You might want to include a blacklist. I threw it into my campaign and it mostly pulls from Automatic Orders and hullmods that are supposed to be exclusive to certain classes of ships.
Ow, this is nasty. Here's a
fix (same version, I haven't merged it into mainline yet). There is a way to blacklist hullmods: just assign a non-positive weight to them. And that's not even a hack, it's 100% intended to work this way) A question just in case: did you coerce the original Automatic Orders to run on 0.95a, or do you mean its newer incarnation "Automated Commands"? The fix targets the latter, but if the former is still usable, I might include it as well.
I think having carrier hullmods on non-carriers is fine as long as they can mount converted hangars (so no frigates and no phase ships).
As for the loadout sensibility, it's a subjective thing, I guess.
It's not really this particular hullmod being where it shouldn't that bothers me, but rather a possibility of blacklisting via weights being unreliable in general. As for sensibility, "would refit screen allow this" is a good lower bound. Granted, the mod already violates it: s-modded SO in the wild is perfectly possible.
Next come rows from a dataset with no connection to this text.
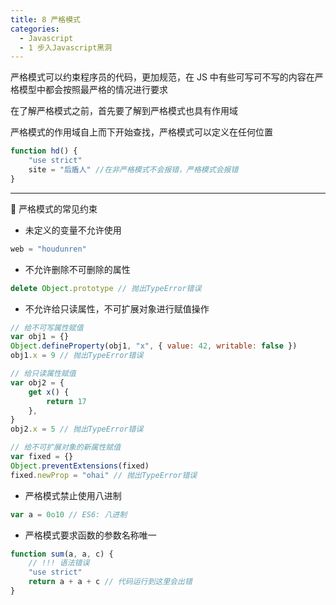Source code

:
 ```yaml
---
title: 8 严格模式
categories:
  - Javascript
  - 1 步入Javascript黑洞
---
```


严格模式可以约束程序员的代码，更加规范，在 JS 中有些可写可不写的内容在严格模型中都会按照最严格的情况进行要求

在了解严格模式之前，首先要了解到严格模式也具有作用域

严格模式的作用域自上而下开始查找，严格模式可以定义在任何位置

```javascript
function hd() {
	"use strict"
	site = "后盾人" //在非严格模式不会报错，严格模式会报错
}
```

<hr/>
🍼 严格模式的常见约束

- 未定义的变量不允许使用

```javascript
web = "houdunren"
```

- 不允许删除不可删除的属性

```javascript
delete Object.prototype // 抛出TypeError错误
```

- 不允许给只读属性，不可扩展对象进行赋值操作

```javascript
// 给不可写属性赋值
var obj1 = {}
Object.defineProperty(obj1, "x", { value: 42, writable: false })
obj1.x = 9 // 抛出TypeError错误

// 给只读属性赋值
var obj2 = {
	get x() {
		return 17
	},
}
obj2.x = 5 // 抛出TypeError错误

// 给不可扩展对象的新属性赋值
var fixed = {}
Object.preventExtensions(fixed)
fixed.newProp = "ohai" // 抛出TypeError错误
```

- 严格模式禁止使用八进制

```javascript
var a = 0o10 // ES6: 八进制
```

- 严格模式要求函数的参数名称唯一

```javascript
function sum(a, a, c) {
	// !!! 语法错误
	"use strict"
	return a + a + c // 代码运行到这里会出错
}
```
Or maybe hullmods should be logically separated into "game-changing ones" (safety overrides, converted hangar, shield bypass, etc) and "boring stat buffs", and the algorithm should try to get at least one game-changing hullmod before going back to random.
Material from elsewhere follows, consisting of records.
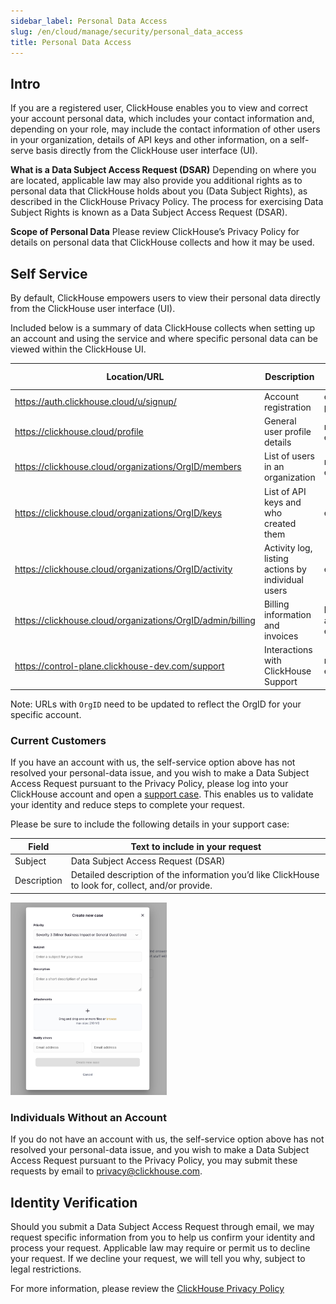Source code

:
 ```yaml
---
sidebar_label: Personal Data Access
slug: /en/cloud/manage/security/personal_data_access
title: Personal Data Access
---
```


## Intro
If you are a registered user, ClickHouse enables you to view and correct your account personal data, which includes your contact information and, depending on your role, may include the contact information of other users in your organization, details of API keys and other information, on a self-serve basis directly from the ClickHouse user interface (UI).

**What is a Data Subject Access Request (DSAR)**
Depending on where you are located, applicable law may also provide you additional rights as to personal data that ClickHouse holds about you (Data Subject Rights), as described in the ClickHouse Privacy Policy.  The process for exercising Data Subject Rights is known as a Data Subject Access Request (DSAR).

**Scope of Personal Data**
Please review ClickHouse’s Privacy Policy for details on personal data that ClickHouse collects and how it may be used.

## Self Service
By default, ClickHouse empowers users to view their personal data directly from the ClickHouse user interface (UI).

Included below is a summary of data ClickHouse collects when setting up an account and using the service and where specific personal data can be viewed within the ClickHouse UI.

| Location/URL | Description | Personal Data |
|-------------|----------------|-----------------------------------------|
| https://auth.clickhouse.cloud/u/signup/ | Account registration | email, password |
| https://clickhouse.cloud/profile | General user profile details |  name, email |
| https://clickhouse.cloud/organizations/OrgID/members | List of users in an organization | name, email |
| https://clickhouse.cloud/organizations/OrgID/keys | List of API keys and who created them | email |
| https://clickhouse.cloud/organizations/OrgID/activity | Activity log, listing actions by individual users | email |
| https://clickhouse.cloud/organizations/OrgID/admin/billing | Billing information and invoices | billing address, email |
| https://control-plane.clickhouse-dev.com/support | Interactions with ClickHouse Support | name, email |

Note: URLs with `OrgID` need to be updated to reflect the OrgID for your specific account.

### Current Customers
If you have an account with us, the self-service option above has not resolved your personal-data issue, and you wish to make a Data Subject Access Request pursuant to the Privacy Policy, please log into your ClickHouse account and open a [support case](https://clickhouse.cloud/support). This enables us to validate your identity and reduce steps to complete your request. 

Please be sure to include the following details in your support case:

| Field | Text to include in your request |
|-------------|---------------------------------------------------|
| Subject | Data Subject Access Request (DSAR) |
| Description | Detailed description of the information you’d like ClickHouse to look for, collect, and/or provide. |

<img width="250" alt="Support Case Form" src="./images/support-case-form.png"/>

### Individuals Without an Account
If you do not have an account with us, the self-service option above has not resolved your personal-data issue, and you wish to make a Data Subject Access Request pursuant to the Privacy Policy, you may submit these requests by email to [privacy@clickhouse.com](mailto:privacy@clickhouse.com).

## Identity Verification

Should you submit a Data Subject Access Request through email, we may request specific information from you to help us confirm your identity and process your request. Applicable law may require or permit us to decline your request. If we decline your request, we will tell you why, subject to legal restrictions. 

For more information, please review the [ClickHouse Privacy Policy](https://clickhouse.com/legal/privacy-policy)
Yes, the mod needs to be able to factor in hullmod categories and tags. It'd open many interesting possibilities - including the kind of tiering you suggest - as well as make things like the above fix a lot easier.
A related neat idea is to make the portion of s-mod pool each hullmod consumes when applied variable. So a pool of, say, 2, can provide heavy armor with ITU or 4 lesser hullmods. It'd allow more flexibility when configuring smods-per-DP: the formula is linear and has to be tuned to avoid both "small fleets got nothing" and "large fleets are insane" extremes.